This example will walk you through the building of a fully functional servable app. The source code is available at https://github.com/servable-community/sample

We want to build a Servable service that:

  • #TODO

1. Install the generator

npm install -g generator-servable

2. Generate a new server

Generate a new servable app by running the command:

mkdir myapp
cd myapp
yo servable -q -t app -n "MyApp"

You can type this command into Command Prompt, Powershell, Terminal, or any other integrated terminal of your code editor.

You will be prompted to enter the basic informations needed to start a full-fledged servable app.

The command also installs all necessary dependencies you need to run servable.

3. Start your server

Run the development server:

npm start

The cd command changes the directory you're working with. In order to work with your newly created servable-parse app, you'll need to navigate the terminal there.
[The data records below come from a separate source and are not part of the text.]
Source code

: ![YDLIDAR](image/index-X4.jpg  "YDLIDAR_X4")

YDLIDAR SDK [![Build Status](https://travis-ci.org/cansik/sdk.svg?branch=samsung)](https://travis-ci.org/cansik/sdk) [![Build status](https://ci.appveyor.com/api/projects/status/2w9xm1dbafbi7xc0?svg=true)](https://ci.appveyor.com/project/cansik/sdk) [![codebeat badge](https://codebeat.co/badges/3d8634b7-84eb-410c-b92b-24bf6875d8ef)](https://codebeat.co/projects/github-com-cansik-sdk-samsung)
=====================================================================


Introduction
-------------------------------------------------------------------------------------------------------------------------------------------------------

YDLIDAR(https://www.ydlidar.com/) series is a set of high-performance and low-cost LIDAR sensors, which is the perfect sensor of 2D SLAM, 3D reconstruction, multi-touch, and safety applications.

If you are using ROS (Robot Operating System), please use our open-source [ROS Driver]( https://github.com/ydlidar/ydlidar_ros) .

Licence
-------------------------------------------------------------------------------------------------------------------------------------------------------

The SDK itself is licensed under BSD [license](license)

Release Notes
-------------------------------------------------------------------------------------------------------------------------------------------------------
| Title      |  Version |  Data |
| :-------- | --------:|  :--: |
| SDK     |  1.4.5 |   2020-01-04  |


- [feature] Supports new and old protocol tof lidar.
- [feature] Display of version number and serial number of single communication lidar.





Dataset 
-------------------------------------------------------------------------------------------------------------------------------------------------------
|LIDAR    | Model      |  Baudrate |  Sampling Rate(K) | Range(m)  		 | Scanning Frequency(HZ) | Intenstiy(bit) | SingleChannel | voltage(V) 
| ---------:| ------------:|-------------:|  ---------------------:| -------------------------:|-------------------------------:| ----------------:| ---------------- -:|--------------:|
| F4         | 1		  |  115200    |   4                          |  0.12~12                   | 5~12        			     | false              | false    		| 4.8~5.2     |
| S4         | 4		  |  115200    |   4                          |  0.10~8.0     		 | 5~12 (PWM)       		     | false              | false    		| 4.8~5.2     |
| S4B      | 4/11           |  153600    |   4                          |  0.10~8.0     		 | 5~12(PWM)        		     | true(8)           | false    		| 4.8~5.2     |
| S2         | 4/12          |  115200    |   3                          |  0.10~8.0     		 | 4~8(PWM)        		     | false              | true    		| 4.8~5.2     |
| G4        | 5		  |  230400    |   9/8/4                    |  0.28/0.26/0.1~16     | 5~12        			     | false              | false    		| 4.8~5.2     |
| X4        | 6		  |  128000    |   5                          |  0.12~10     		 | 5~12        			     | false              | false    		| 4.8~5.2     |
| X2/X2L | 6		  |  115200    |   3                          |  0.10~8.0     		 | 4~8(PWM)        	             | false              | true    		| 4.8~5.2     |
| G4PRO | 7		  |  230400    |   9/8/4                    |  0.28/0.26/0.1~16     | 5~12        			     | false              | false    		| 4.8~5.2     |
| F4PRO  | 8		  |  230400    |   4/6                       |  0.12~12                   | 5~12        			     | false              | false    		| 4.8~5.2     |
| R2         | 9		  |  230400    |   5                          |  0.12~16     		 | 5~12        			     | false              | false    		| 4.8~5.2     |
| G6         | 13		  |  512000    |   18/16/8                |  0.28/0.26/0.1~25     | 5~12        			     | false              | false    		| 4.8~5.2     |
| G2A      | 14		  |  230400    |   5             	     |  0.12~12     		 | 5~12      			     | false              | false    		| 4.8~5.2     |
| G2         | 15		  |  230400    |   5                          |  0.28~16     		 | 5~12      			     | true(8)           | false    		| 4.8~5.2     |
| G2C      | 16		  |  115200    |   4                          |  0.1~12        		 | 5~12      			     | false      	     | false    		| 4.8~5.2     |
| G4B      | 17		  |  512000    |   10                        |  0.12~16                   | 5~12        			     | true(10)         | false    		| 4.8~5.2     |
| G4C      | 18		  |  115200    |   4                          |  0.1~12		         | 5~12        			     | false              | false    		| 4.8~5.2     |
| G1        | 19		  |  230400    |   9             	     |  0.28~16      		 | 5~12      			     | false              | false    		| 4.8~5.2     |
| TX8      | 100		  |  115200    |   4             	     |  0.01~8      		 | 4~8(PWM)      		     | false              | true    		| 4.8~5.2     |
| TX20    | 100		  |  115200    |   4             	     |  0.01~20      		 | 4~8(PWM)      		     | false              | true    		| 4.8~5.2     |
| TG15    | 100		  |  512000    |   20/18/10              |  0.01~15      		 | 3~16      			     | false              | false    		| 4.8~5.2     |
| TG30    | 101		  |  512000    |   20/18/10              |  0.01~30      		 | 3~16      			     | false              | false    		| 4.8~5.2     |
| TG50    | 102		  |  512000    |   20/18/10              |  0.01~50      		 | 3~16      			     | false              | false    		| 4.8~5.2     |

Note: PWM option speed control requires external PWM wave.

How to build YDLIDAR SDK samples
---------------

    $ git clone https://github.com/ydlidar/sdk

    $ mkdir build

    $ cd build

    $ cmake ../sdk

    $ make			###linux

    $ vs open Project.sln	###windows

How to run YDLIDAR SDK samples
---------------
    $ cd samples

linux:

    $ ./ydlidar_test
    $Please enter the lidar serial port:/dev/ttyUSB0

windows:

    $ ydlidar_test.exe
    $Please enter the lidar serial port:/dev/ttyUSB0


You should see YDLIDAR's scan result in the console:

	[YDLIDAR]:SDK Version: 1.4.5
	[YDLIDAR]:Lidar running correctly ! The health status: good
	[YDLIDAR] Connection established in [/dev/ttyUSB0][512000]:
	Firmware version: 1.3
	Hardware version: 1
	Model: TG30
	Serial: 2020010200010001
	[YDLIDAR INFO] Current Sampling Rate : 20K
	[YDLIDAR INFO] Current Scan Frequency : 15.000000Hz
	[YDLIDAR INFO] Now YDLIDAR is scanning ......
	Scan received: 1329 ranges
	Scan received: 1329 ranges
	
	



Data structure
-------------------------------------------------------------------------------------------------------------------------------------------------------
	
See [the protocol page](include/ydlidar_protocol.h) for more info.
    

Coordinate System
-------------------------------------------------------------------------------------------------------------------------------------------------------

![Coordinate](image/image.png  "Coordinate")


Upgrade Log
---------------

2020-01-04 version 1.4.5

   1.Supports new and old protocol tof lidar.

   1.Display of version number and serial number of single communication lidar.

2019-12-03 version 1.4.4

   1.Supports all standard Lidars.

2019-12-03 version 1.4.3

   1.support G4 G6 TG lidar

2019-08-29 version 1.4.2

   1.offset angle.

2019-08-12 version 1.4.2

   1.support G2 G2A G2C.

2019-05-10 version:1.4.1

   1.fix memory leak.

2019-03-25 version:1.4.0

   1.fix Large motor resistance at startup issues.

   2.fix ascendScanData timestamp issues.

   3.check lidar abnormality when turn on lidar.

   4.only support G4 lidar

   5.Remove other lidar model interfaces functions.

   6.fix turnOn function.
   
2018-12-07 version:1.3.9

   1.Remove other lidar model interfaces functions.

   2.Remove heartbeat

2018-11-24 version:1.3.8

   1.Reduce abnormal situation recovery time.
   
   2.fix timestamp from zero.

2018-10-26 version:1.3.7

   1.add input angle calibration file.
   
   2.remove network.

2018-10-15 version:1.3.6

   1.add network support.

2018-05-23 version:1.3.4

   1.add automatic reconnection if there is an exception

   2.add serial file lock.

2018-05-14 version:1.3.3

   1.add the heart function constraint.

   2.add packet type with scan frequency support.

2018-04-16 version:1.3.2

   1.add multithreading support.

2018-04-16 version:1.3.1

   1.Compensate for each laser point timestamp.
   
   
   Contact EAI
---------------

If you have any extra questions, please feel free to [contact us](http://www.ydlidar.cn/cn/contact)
The yarn start command builds your app locally and serves it through a development server, ready for you to view at http://localhost:1391/.

You can now open the Servable dashboard at http://localhost:4040 and view your application data.

info

Note that contrarily to Parse Server Dashboard, Servable Dashboard does not permit class creation and modification via the UI. This is to enforce the unique ability of Servable to predict schema and handle migrations automatically, thus avoiding environment discrepancies. The sole source of truth is the protocols designated schema files.

4. Add a class

At this point the app is fully functional but lacks any high level behavior. By default a Servable service contains the following models: _User, _Session, _Installation, ServableApp Add a custom class:

yo servable -q -t class -n "BlogPost"
note

You can add class manually by adding a class payload to the app/schema/1.0.0/index.json

Restart the app to reflect the changes:

npm stop
npm start

5. Add protocols

We want to make:

  • The app (thus servableApp class) able to send notifications and emails, have a reference for countries, locales and currency
yo servable -q -t communityprotocol --useAppProtocol --targetClassName ServableApp --protocol notifiable
  • The user (thus _User class) be followable, slugable, avatarable, localable, countryable
yo servable -q -t communityprotocol --useAppProtocol --targetClassName _User --protocol notifiable
  • A blog post (thus BlogPost class) to be commentable, reviewable, publishable, localable, countryable, slugable We want to Add a community protocol to the ServableApp to give it
yo servable -q -t communityprotocol --useAppProtocol --targetClassName BlogPost --protocol notifiable

At this point the app is useful for blogging.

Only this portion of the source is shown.